A cruel pastime is banned.

From the Mercure, May 1812, p. 1251.

The Town and Parish Constables of St Peter Port give warning that anyone found or reported as having flown Maybugs will be fined as follows, as per order of the Royal Court:

25th May 1812, before Pierre De Havilland, Esq., Bailiff, Jurats present &c.,

The Crown Officers have reported to the Court that Children are in the habit of flying Maybugs by attaching a string to them with a Pin. In response the Court, wishing to put a stop to such a cruel practice, forbids the flying of Maybugs in this way, on pain of a fine of three livres tournois, half to go to the Crown and half to the informer. And this Order is to be cried at the Market and put up in the usual places so that no-one can claim ignorance of it.

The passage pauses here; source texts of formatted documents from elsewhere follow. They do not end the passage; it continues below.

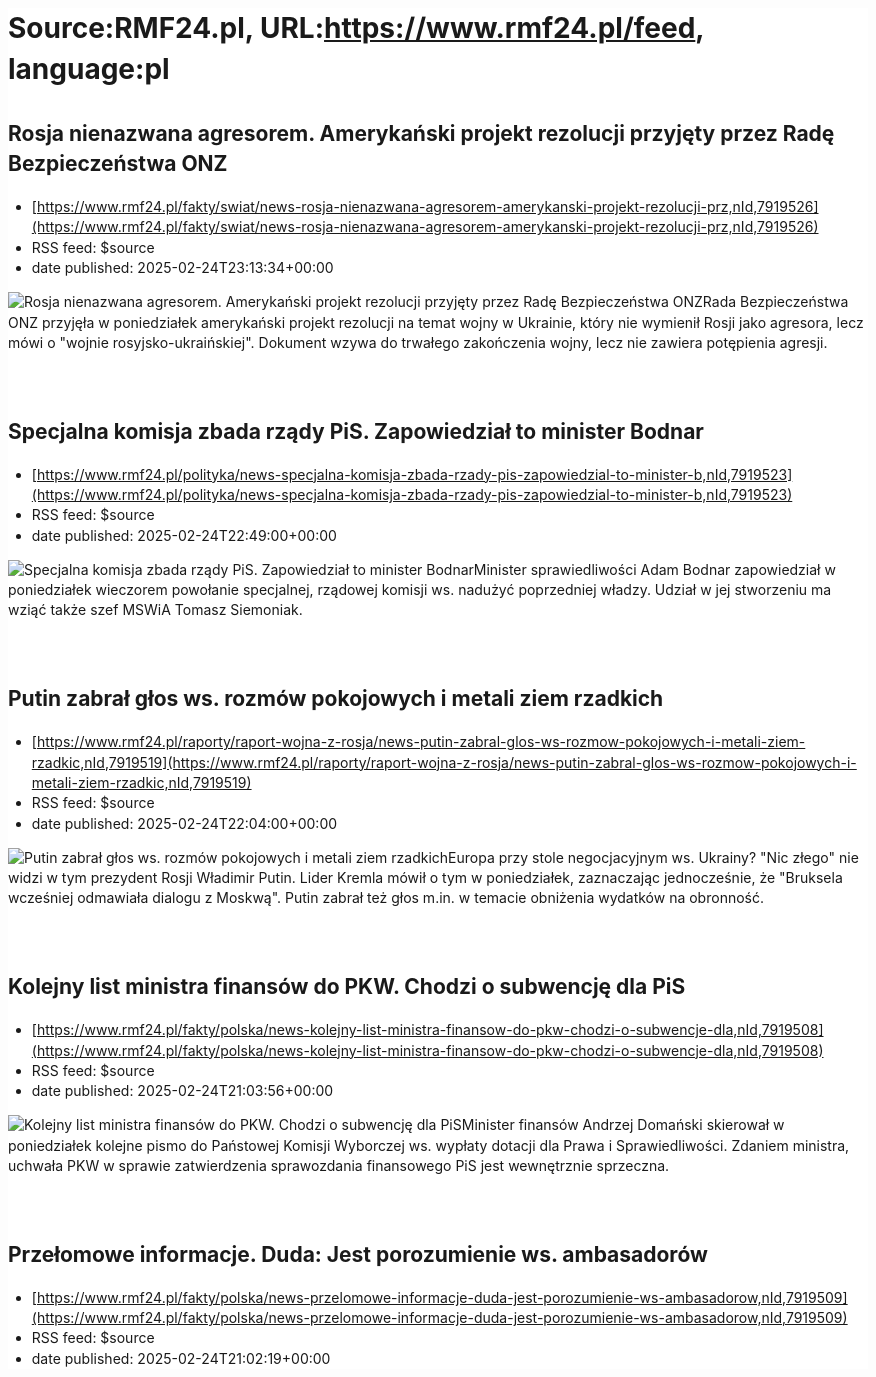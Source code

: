 # Source:RMF24.pl, URL:https://www.rmf24.pl/feed, language:pl

## Rosja nienazwana agresorem. Amerykański projekt rezolucji przyjęty przez Radę Bezpieczeństwa ONZ
 - [https://www.rmf24.pl/fakty/swiat/news-rosja-nienazwana-agresorem-amerykanski-projekt-rezolucji-prz,nId,7919526](https://www.rmf24.pl/fakty/swiat/news-rosja-nienazwana-agresorem-amerykanski-projekt-rezolucji-prz,nId,7919526)
 - RSS feed: $source
 - date published: 2025-02-24T23:13:34+00:00

<p><a href="https://www.rmf24.pl/fakty/swiat/news-rosja-nienazwana-agresorem-amerykanski-projekt-rezolucji-prz,nId,7919526"><img src="https://interia-s.pluscdn.pl/rosja-nienazwana-agresorem-amerykanski-projekt-rezolucji-prz/000KNRQFB9CYT8PU-C307.jpg" alt="Rosja nienazwana agresorem. Amerykański projekt rezolucji przyjęty przez Radę Bezpieczeństwa ONZ" align="left" /></a>Rada Bezpieczeństwa ONZ przyjęła w poniedziałek amerykański projekt rezolucji na temat wojny w Ukrainie, który nie wymienił Rosji jako agresora, lecz mówi o &quot;wojnie rosyjsko-ukraińskiej&quot;. Dokument wzywa do trwałego zakończenia wojny, lecz nie zawiera potępienia agresji.</p><br clear="all" />

## Specjalna komisja zbada rządy PiS. Zapowiedział to minister Bodnar
 - [https://www.rmf24.pl/polityka/news-specjalna-komisja-zbada-rzady-pis-zapowiedzial-to-minister-b,nId,7919523](https://www.rmf24.pl/polityka/news-specjalna-komisja-zbada-rzady-pis-zapowiedzial-to-minister-b,nId,7919523)
 - RSS feed: $source
 - date published: 2025-02-24T22:49:00+00:00

<p><a href="https://www.rmf24.pl/polityka/news-specjalna-komisja-zbada-rzady-pis-zapowiedzial-to-minister-b,nId,7919523"><img src="https://interia-s.pluscdn.pl/specjalna-komisja-zbada-rzady-pis-zapowiedzial-to-minister-b/000KNRS66OWJWY73-C307.jpg" alt="Specjalna komisja zbada rządy PiS. Zapowiedział to minister Bodnar" align="left" /></a>Minister sprawiedliwości Adam Bodnar zapowiedział w poniedziałek wieczorem powołanie specjalnej, rządowej komisji ws. nadużyć poprzedniej władzy. Udział w jej stworzeniu ma wziąć także szef MSWiA Tomasz Siemoniak.</p><br clear="all" />

## Putin zabrał głos ws. rozmów pokojowych i metali ziem rzadkich
 - [https://www.rmf24.pl/raporty/raport-wojna-z-rosja/news-putin-zabral-glos-ws-rozmow-pokojowych-i-metali-ziem-rzadkic,nId,7919519](https://www.rmf24.pl/raporty/raport-wojna-z-rosja/news-putin-zabral-glos-ws-rozmow-pokojowych-i-metali-ziem-rzadkic,nId,7919519)
 - RSS feed: $source
 - date published: 2025-02-24T22:04:00+00:00

<p><a href="https://www.rmf24.pl/raporty/raport-wojna-z-rosja/news-putin-zabral-glos-ws-rozmow-pokojowych-i-metali-ziem-rzadkic,nId,7919519"><img src="https://interia-s.pluscdn.pl/putin-zabral-glos-ws-rozmow-pokojowych-i-metali-ziem-rzadkic/000KNRKX4NYUEG2X-C307.jpg" alt="Putin zabrał głos ws. rozmów pokojowych i metali ziem rzadkich" align="left" /></a>Europa przy stole negocjacyjnym ws. Ukrainy? &quot;Nic złego&quot; nie widzi w tym prezydent Rosji Władimir Putin. Lider Kremla mówił o tym w poniedziałek, zaznaczając jednocześnie, że &quot;Bruksela wcześniej odmawiała dialogu z Moskwą&quot;. Putin zabrał też głos m.in. w temacie obniżenia wydatków na obronność.</p><br clear="all" />

## Kolejny list ministra finansów do PKW. Chodzi o subwencję dla PiS
 - [https://www.rmf24.pl/fakty/polska/news-kolejny-list-ministra-finansow-do-pkw-chodzi-o-subwencje-dla,nId,7919508](https://www.rmf24.pl/fakty/polska/news-kolejny-list-ministra-finansow-do-pkw-chodzi-o-subwencje-dla,nId,7919508)
 - RSS feed: $source
 - date published: 2025-02-24T21:03:56+00:00

<p><a href="https://www.rmf24.pl/fakty/polska/news-kolejny-list-ministra-finansow-do-pkw-chodzi-o-subwencje-dla,nId,7919508"><img src="https://interia-s.pluscdn.pl/kolejny-list-ministra-finansow-do-pkw-chodzi-o-subwencje-dla/000KNREWHW63V7ED-C307.jpg" alt="Kolejny list ministra finansów do PKW. Chodzi o subwencję dla PiS" align="left" /></a>Minister finansów Andrzej Domański skierował w poniedziałek kolejne pismo do Państowej Komisji Wyborczej ws. wypłaty dotacji dla Prawa i Sprawiedliwości. Zdaniem ministra, uchwała PKW w sprawie zatwierdzenia sprawozdania finansowego PiS jest wewnętrznie sprzeczna.</p><br clear="all" />

## Przełomowe informacje. Duda: ​Jest porozumienie ws. ambasadorów
 - [https://www.rmf24.pl/fakty/polska/news-przelomowe-informacje-duda-jest-porozumienie-ws-ambasadorow,nId,7919509](https://www.rmf24.pl/fakty/polska/news-przelomowe-informacje-duda-jest-porozumienie-ws-ambasadorow,nId,7919509)
 - RSS feed: $source
 - date published: 2025-02-24T21:02:19+00:00
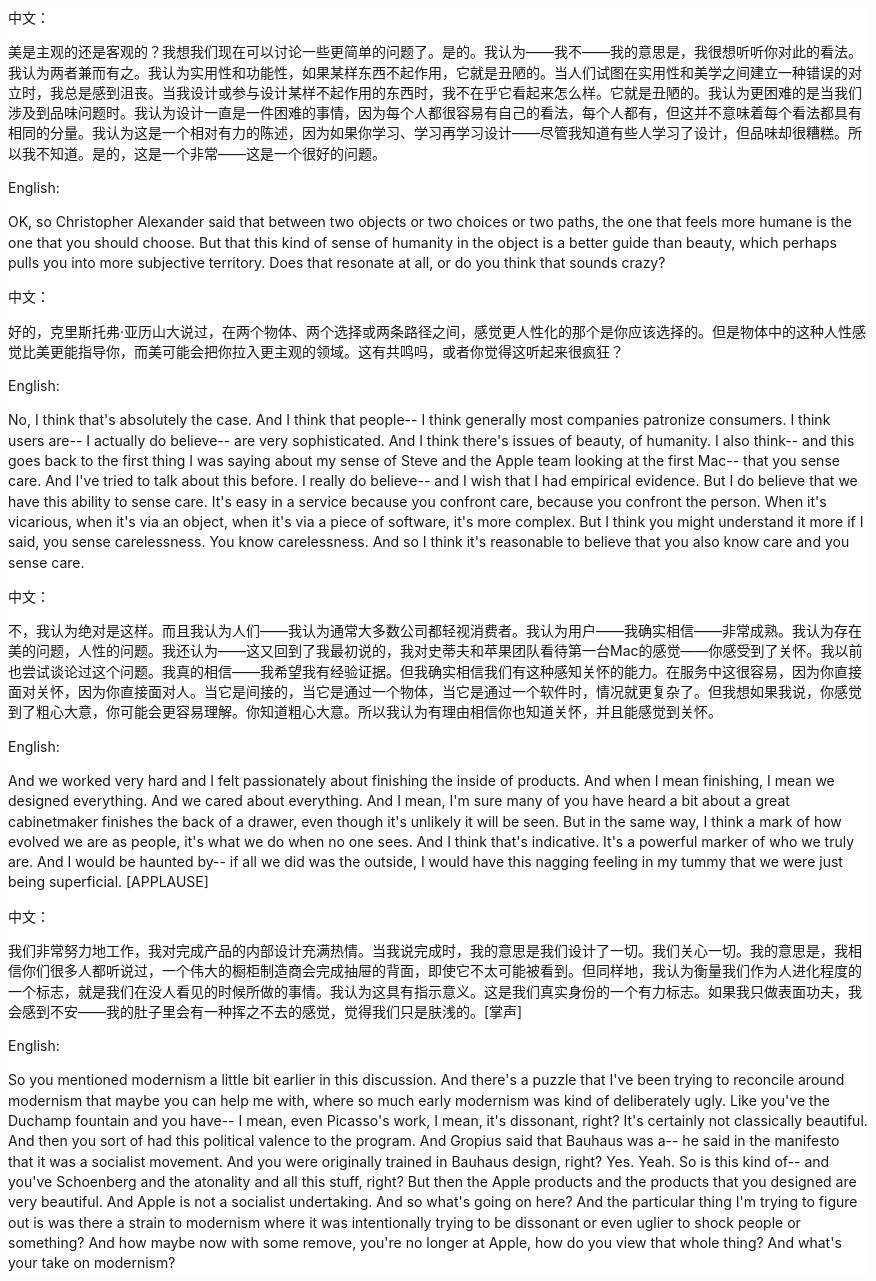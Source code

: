 中文：

美是主观的还是客观的？我想我们现在可以讨论一些更简单的问题了。是的。我认为——我不——我的意思是，我很想听听你对此的看法。我认为两者兼而有之。我认为实用性和功能性，如果某样东西不起作用，它就是丑陋的。当人们试图在实用性和美学之间建立一种错误的对立时，我总是感到沮丧。当我设计或参与设计某样不起作用的东西时，我不在乎它看起来怎么样。它就是丑陋的。我认为更困难的是当我们涉及到品味问题时。我认为设计一直是一件困难的事情，因为每个人都很容易有自己的看法，每个人都有，但这并不意味着每个看法都具有相同的分量。我认为这是一个相对有力的陈述，因为如果你学习、学习再学习设计——尽管我知道有些人学习了设计，但品味却很糟糕。所以我不知道。是的，这是一个非常——这是一个很好的问题。

English:

OK, so Christopher Alexander said that between two objects or two choices or two paths, the one that feels more humane is the one that you should choose. But that this kind of sense of humanity in the object is a better guide than beauty, which perhaps pulls you into more subjective territory. Does that resonate at all, or do you think that sounds crazy?

中文：

好的，克里斯托弗·亚历山大说过，在两个物体、两个选择或两条路径之间，感觉更人性化的那个是你应该选择的。但是物体中的这种人性感觉比美更能指导你，而美可能会把你拉入更主观的领域。这有共鸣吗，或者你觉得这听起来很疯狂？

English:

No, I think that's absolutely the case. And I think that people-- I think generally most companies patronize consumers. I think users are-- I actually do believe-- are very sophisticated. And I think there's issues of beauty, of humanity. I also think-- and this goes back to the first thing I was saying about my sense of Steve and the Apple team looking at the first Mac-- that you sense care. And I've tried to talk about this before. I really do believe-- and I wish that I had empirical evidence. But I do believe that we have this ability to sense care. It's easy in a service because you confront care, because you confront the person. When it's vicarious, when it's via an object, when it's via a piece of software, it's more complex. But I think you might understand it more if I said, you sense carelessness. You know carelessness. And so I think it's reasonable to believe that you also know care and you sense care.

中文：

不，我认为绝对是这样。而且我认为人们——我认为通常大多数公司都轻视消费者。我认为用户——我确实相信——非常成熟。我认为存在美的问题，人性的问题。我还认为——这又回到了我最初说的，我对史蒂夫和苹果团队看待第一台Mac的感觉——你感受到了关怀。我以前也尝试谈论过这个问题。我真的相信——我希望我有经验证据。但我确实相信我们有这种感知关怀的能力。在服务中这很容易，因为你直接面对关怀，因为你直接面对人。当它是间接的，当它是通过一个物体，当它是通过一个软件时，情况就更复杂了。但我想如果我说，你感觉到了粗心大意，你可能会更容易理解。你知道粗心大意。所以我认为有理由相信你也知道关怀，并且能感觉到关怀。

English:

And we worked very hard and I felt passionately about finishing the inside of products. And when I mean finishing, I mean we designed everything. And we cared about everything. And I mean, I'm sure many of you have heard a bit about a great cabinetmaker finishes the back of a drawer, even though it's unlikely it will be seen. But in the same way, I think a mark of how evolved we are as people, it's what we do when no one sees. And I think that's indicative. It's a powerful marker of who we truly are. And I would be haunted by-- if all we did was the outside, I would have this nagging feeling in my tummy that we were just being superficial. [APPLAUSE]

中文：

我们非常努力地工作，我对完成产品的内部设计充满热情。当我说完成时，我的意思是我们设计了一切。我们关心一切。我的意思是，我相信你们很多人都听说过，一个伟大的橱柜制造商会完成抽屉的背面，即使它不太可能被看到。但同样地，我认为衡量我们作为人进化程度的一个标志，就是我们在没人看见的时候所做的事情。我认为这具有指示意义。这是我们真实身份的一个有力标志。如果我只做表面功夫，我会感到不安——我的肚子里会有一种挥之不去的感觉，觉得我们只是肤浅的。[掌声]

English:

So you mentioned modernism a little bit earlier in this discussion. And there's a puzzle that I've been trying to reconcile around modernism that maybe you can help me with, where so much early modernism was kind of deliberately ugly. Like you've the Duchamp fountain and you have-- I mean, even Picasso's work, I mean, it's dissonant, right? It's certainly not classically beautiful. And then you sort of had this political valence to the program. And Gropius said that Bauhaus was a-- he said in the manifesto that it was a socialist movement. And you were originally trained in Bauhaus design, right? Yes. Yeah. So is this kind of-- and you've Schoenberg and the atonality and all this stuff, right? But then the Apple products and the products that you designed are very beautiful. And Apple is not a socialist undertaking. And so what's going on here? And the particular thing I'm trying to figure out is was there a strain to modernism where it was intentionally trying to be dissonant or even uglier to shock people or something? And how maybe now with some remove, you're no longer at Apple, how do you view that whole thing? And what's your take on modernism?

JAMES AGNEW, Deputy King's Greffier.

Gazette de Guernesey, 18th May 1811.

The brightest ornament the English Laws or indeed the British Peerage can boast of, Lord Erskine, has lately directed his atttention to the many cruelties still practised upon animals. [...] A humble individual may surely labour in the same vineyard, even tho' he should turn his attention to offences more petty in their nature and committed by junior miscreants. What I wish, particularly to allude to is, the flying of COCKCHAFERS at present so shamefully frequent in this island. [...] The writer however fervently hopes that the Royal Court will take the subject in to consideration and prevent the scandalous impaling of these unfortunate insects. [Extracts.]

Guernsey Folk Lore p. 507 tells us that the parishioners of the Vale were known as Ann'tons, or Cockchafers.